- Born: 2 August 1984 (age 42) Bombay, Maharashtra, India
- Education: Symbiosis International University (MBA)

Comedy career
- Years active: 2011–present
- Medium: Stand-up
- Genres: Political/news satire, Observational comedy, Black comedy
- Subjects: Current events, Self-deprecation, Religion

= Daniel Fernandes (comedian) =

Indian stand-up comedian

Daniel Fernandes (born 2 August 1984) is an Indian stand-up comedian. He is known for his dark and surreal style of comedy, which references social issues in India.

==Early life==
Daniel Fernandes was born on 2 August 1984 in Bombay, Maharashtra, India and was raised in Goa. He received his MBA in marketing from Symbiosis International University.

==Career==
Based in Mumbai, Fernandes regularly performs at comedy clubs including Canvas Laugh Club, The Comedy Store, Blue Frog and High Spirits. In his comedic material and interviews, he is known to cover Indian social issues including free speech, student suicide, death penalty and marital rape. He has collaborated with several fellow stand-up comedians including Gursimran Khamba, Aditi Mittal, Biswa Kalyan Rath, Sundeep Rao, Radhika Vaz, Abish Mathew and Kanan Gill.
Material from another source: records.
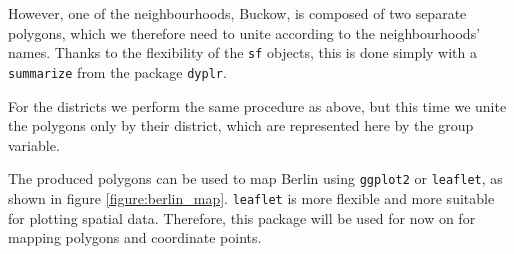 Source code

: 

However, one of the neighbourhoods, Buckow, is composed of two separate polygons, which we therefore need to unite according to the neighbourhoods' names. Thanks to the flexibility of the \texttt{sf} objects, this is done simply with a \texttt{summarize} from the package \texttt{dyplr}.



For the districts we perform the same procedure as above, but this time we unite the polygons only by their district, which are represented here by the group variable.



The produced polygons can be used to map Berlin using \texttt{ggplot2} or \texttt{leaflet}, as shown in figure \ref{figure:berlin_map}. \texttt{leaflet} is more flexible and more suitable for plotting spatial data. Therefore, this package will be used for now on for mapping polygons and coordinate points.


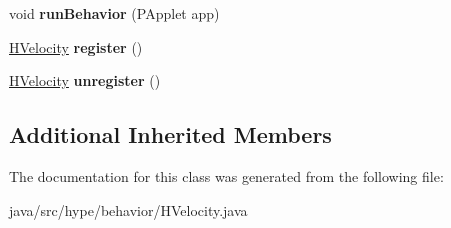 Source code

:\begin{DoxyCompactItemize}
\item 
\hypertarget{classhype_1_1behavior_1_1_h_velocity_acc6d4560989de30788ec2ae4f1ea6913}{void {\bfseries run\-Behavior} (P\-Applet app)}\label{classhype_1_1behavior_1_1_h_velocity_acc6d4560989de30788ec2ae4f1ea6913}

\item 
\hypertarget{classhype_1_1behavior_1_1_h_velocity_acefec10ae890e65be256238ed0e2800f}{\hyperlink{classhype_1_1behavior_1_1_h_velocity}{H\-Velocity} {\bfseries register} ()}\label{classhype_1_1behavior_1_1_h_velocity_acefec10ae890e65be256238ed0e2800f}

\item 
\hypertarget{classhype_1_1behavior_1_1_h_velocity_a5673f18c65637da5063bb7b9b66c7905}{\hyperlink{classhype_1_1behavior_1_1_h_velocity}{H\-Velocity} {\bfseries unregister} ()}\label{classhype_1_1behavior_1_1_h_velocity_a5673f18c65637da5063bb7b9b66c7905}

\end{DoxyCompactItemize}
\subsection*{Additional Inherited Members}


The documentation for this class was generated from the following file\-:\begin{DoxyCompactItemize}
\item 
java/src/hype/behavior/H\-Velocity.\-java\end{DoxyCompactItemize}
In October 2015, Fernandes accompanied Nawazuddin Siddiqui for promotions of the 2015 biographical film, Manjhi: The Mountain Man. In March 2015, he hosted Forbes India's entrepreneurial awards event, 30Under30.

Do You Know Who I Am is one of the shows began touring in 2024. In a 2026 interview with cultural critic R. Benedito Ferrão, Fernandes described the show as "an exercise in processing loss. I relive everything I went through during my father’s passing every time I perform these jokes. I also know that my audience is grieving – the loss of a loved one, a friendship, a career, or the box of stash they can’t seem to find, and I guess if I can show them the funny side of the pain they’re in, maybe it won’t hurt that much. It worked for me."